Generating human voices that are both natural and controllable, especially for expressive forms like singing, has long been a complex challenge in audio generation. Researchers have made significant strides in speech generation, particularly with zero-shot text-to-speech (TTS) systems, largely due to the availability of vast speech datasets. However, singing voice generation, which demands precise control over elements like melody, has remained a more difficult area.
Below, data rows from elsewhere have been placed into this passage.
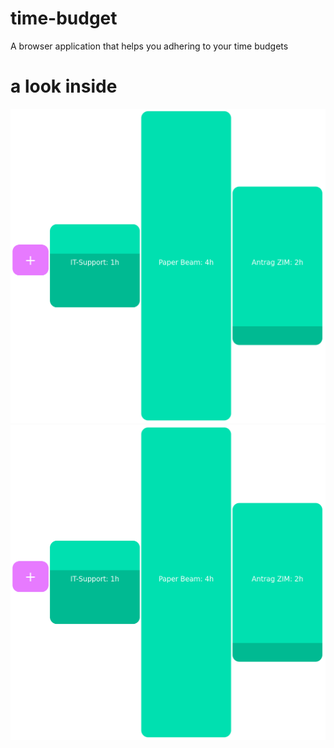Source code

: # time-budget
A browser application that helps you adhering to your time budgets
# a look inside
![Within time budget](pics/time-budget-in-budget.png "Within the time budget")
![Over time budget](pics/time-budget-in-budget.png "Over the time budget")
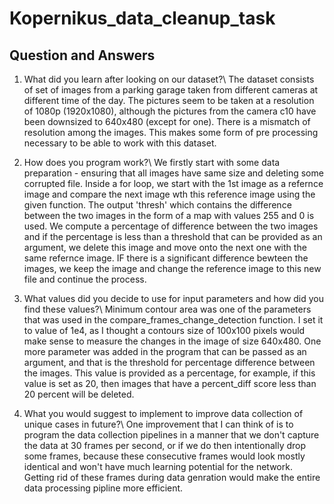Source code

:# Kopernikus_data_cleanup_task

## Question and Answers

1. What did you learn after looking on our dataset?\ The dataset consists of set of images from a parking garage taken from different cameras at different time of the day. The pictures seem to be taken at a resolution of 1080p (1920x1080), although the pictures from the camera c10 have been downsized to 640x480 (except for one). There is a mismatch of resolution among the images. This makes some form of pre processing necessary to be able to work with this dataset.

2. How does you program work?\ We firstly start with some data preparation - ensuring that all images have same size and deleting some corrupted file. Inside a for loop, we start with the 1st image as a refernce image and compare the next image wth this reference image using the given function. The output 'thresh' which contains the difference between the two images in the form of a map with values 255 and 0 is used. We compute a percentage of difference between the two images and if the percentage is less than a threshold that can be provided as an argument, we delete this image and move onto the next one with the same refernce image. IF there is a significant difference bewteen the images, we keep the image and change the reference image to this new file and continue the process.

3. What values did you decide to use for input parameters and how did you find these values?\ Minimum contour area was one of the parameters that was used in the compare_frames_change_detection function. I set it to value of 1e4, as I thought a contours size of 100x100 pixels would make sense to measure the changes in the image of size 640x480. One more parameter was added in the program that can be passed as an argument, and that is the threshold for percentage difference between the images. This value is provided as a percentage, for example, if this value is set as 20, then images that have a percent_diff score less than 20 percent will be deleted.

4. What you would suggest to implement to improve data collection of unique cases in future?\ One improvement that I can think of is to program the data collection pipelines in a manner that we don't capture the data at 30 frames per second, or if we do then intentionally drop some frames, because these consecutive frames would look mostly identical and won't have much learning potential for the network. Getting rid of these frames during data genration would make the entire data processing pipline more efficient.
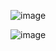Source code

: ![image](https://github.com/oBR1o/6410110171-Unity_Farm/assets/125019429/4c65cbb6-fd75-4279-b736-2dbc04e62c16)



![image](https://github.com/oBR1o/6410110171-Unity_Farm/assets/125019429/aabc1540-a4dd-4936-afb8-0283ede4872d)


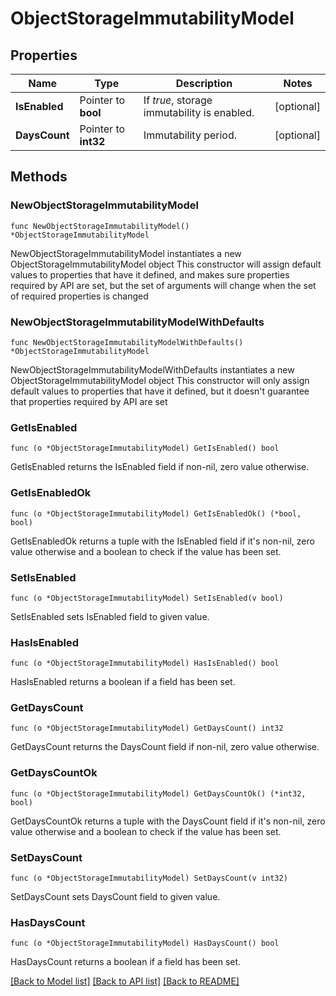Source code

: # ObjectStorageImmutabilityModel

## Properties

Name | Type | Description | Notes
------------ | ------------- | ------------- | -------------
**IsEnabled** | Pointer to **bool** | If *true*, storage immutability is enabled. | [optional] 
**DaysCount** | Pointer to **int32** | Immutability period. | [optional] 

## Methods

### NewObjectStorageImmutabilityModel

`func NewObjectStorageImmutabilityModel() *ObjectStorageImmutabilityModel`

NewObjectStorageImmutabilityModel instantiates a new ObjectStorageImmutabilityModel object
This constructor will assign default values to properties that have it defined,
and makes sure properties required by API are set, but the set of arguments
will change when the set of required properties is changed

### NewObjectStorageImmutabilityModelWithDefaults

`func NewObjectStorageImmutabilityModelWithDefaults() *ObjectStorageImmutabilityModel`

NewObjectStorageImmutabilityModelWithDefaults instantiates a new ObjectStorageImmutabilityModel object
This constructor will only assign default values to properties that have it defined,
but it doesn't guarantee that properties required by API are set

### GetIsEnabled

`func (o *ObjectStorageImmutabilityModel) GetIsEnabled() bool`

GetIsEnabled returns the IsEnabled field if non-nil, zero value otherwise.

### GetIsEnabledOk

`func (o *ObjectStorageImmutabilityModel) GetIsEnabledOk() (*bool, bool)`

GetIsEnabledOk returns a tuple with the IsEnabled field if it's non-nil, zero value otherwise
and a boolean to check if the value has been set.

### SetIsEnabled

`func (o *ObjectStorageImmutabilityModel) SetIsEnabled(v bool)`

SetIsEnabled sets IsEnabled field to given value.

### HasIsEnabled

`func (o *ObjectStorageImmutabilityModel) HasIsEnabled() bool`

HasIsEnabled returns a boolean if a field has been set.

### GetDaysCount

`func (o *ObjectStorageImmutabilityModel) GetDaysCount() int32`

GetDaysCount returns the DaysCount field if non-nil, zero value otherwise.

### GetDaysCountOk

`func (o *ObjectStorageImmutabilityModel) GetDaysCountOk() (*int32, bool)`

GetDaysCountOk returns a tuple with the DaysCount field if it's non-nil, zero value otherwise
and a boolean to check if the value has been set.

### SetDaysCount

`func (o *ObjectStorageImmutabilityModel) SetDaysCount(v int32)`

SetDaysCount sets DaysCount field to given value.

### HasDaysCount

`func (o *ObjectStorageImmutabilityModel) HasDaysCount() bool`

HasDaysCount returns a boolean if a field has been set.


[[Back to Model list]](../README.md#documentation-for-models) [[Back to API list]](../README.md#documentation-for-api-endpoints) [[Back to README]](../README.md)


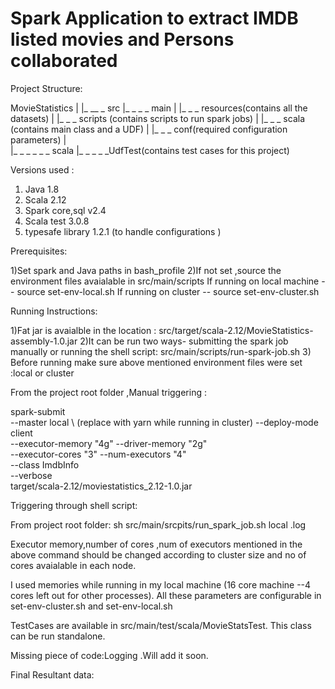 # Spark Application to extract IMDB listed movies and Persons collaborated


Project Structure:

MovieStatistics
     |
     |_ __ _ src
              |_ _ _ _ main
              |          |_ _ _ resources(contains all the datasets)
              |          |_ _ _  scripts (contains scripts to run spark jobs)
              |          |_ _ _ scala (contains main class and a UDF)
              |          |_ _ _ conf(required configuration parameters)
              |     
              |_ _ _ _ _ _ scala
                             |_ _ _ _ _UdfTest(contains test cases for this project)
                             
                             
Versions used :

1) Java 1.8 
2) Scala 2.12 
3) Spark core,sql v2.4
4) Scala test 3.0.8
5) typesafe library 1.2.1 (to handle configurations )

Prerequisites:

1)Set spark and Java paths in bash_profile
2)If not set ,source the environment files avaialable in src/main/scripts 
  If running on  local machine -- source set-env-local.sh
  If running on  cluster       -- source set-env-cluster.sh
  
Running Instructions:

1)Fat jar is avaialble in  the location : src/target/scala-2.12/MovieStatistics-assembly-1.0.jar
2)It can be run two ways- submitting the spark job manually or running the shell script: src/main/scripts/run-spark-job.sh
3) Before running make sure above mentioned  environment files were set  :local or cluster

From the project root folder ,Manual triggering :

spark-submit  \
--master local  \  (replace with yarn while running in cluster)
--deploy-mode client  \
--executor-memory "4g" --driver-memory "2g"  \
--executor-cores "3" --num-executors "4" \
--class ImdbInfo \
--verbose \
target/scala-2.12/moviestatistics_2.12-1.0.jar 


Triggering through shell script:

From project root folder:
sh src/main/srcpits/run_spark_job.sh local <logfilename>.log

Executor memory,number of cores ,num of executors mentioned in the above command should be changed
according to cluster size and no of cores avaialable in each node.

I used  memories while running in my local machine (16 core machine --4 cores left out for other processes).
All these parameters are configurable in set-env-cluster.sh and set-env-local.sh


TestCases are available in src/main/test/scala/MovieStatsTest. This class can be run standalone.


Missing piece of code:Logging .Will add it soon.

Final Resultant data:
A new research paper introduces Vevo2, a groundbreaking unified framework designed to bridge the gap between controllable speech and singing voice generation. The core idea behind Vevo2 is that speech and singing voice learning can mutually benefit from a single, integrated model. This approach allows the abundance of speech data to enhance singing voice generation, while the inherent expressiveness of singing can improve expressive speech generation and prosody following capabilities.
Addressing Key Challenges
Building such a unified system presents several hurdles. Traditional singing voice datasets often rely on extensive, expert annotations like detailed music notation, which are scarce and not ideal for unified modeling. Furthermore, achieving precise control over various voice attributes—such as text (lyrics), prosody (melody), style (accent, emotion), and timbre (speaker identity)—within a single system is crucial.
Vevo2 tackles these challenges by introducing two innovative audio tokenizers:
- Prosody Tokenizer: This tokenizer operates at a low frame rate and is trained to reconstruct the chromagram of raw audio. Crucially, it is “music-notation-free,” meaning it can extract prosody and melody from speech, singing, and even instrumental sounds without needing expert annotations. This significantly improves scalability and flexibility, even allowing it to capture melodies from non-human sounds.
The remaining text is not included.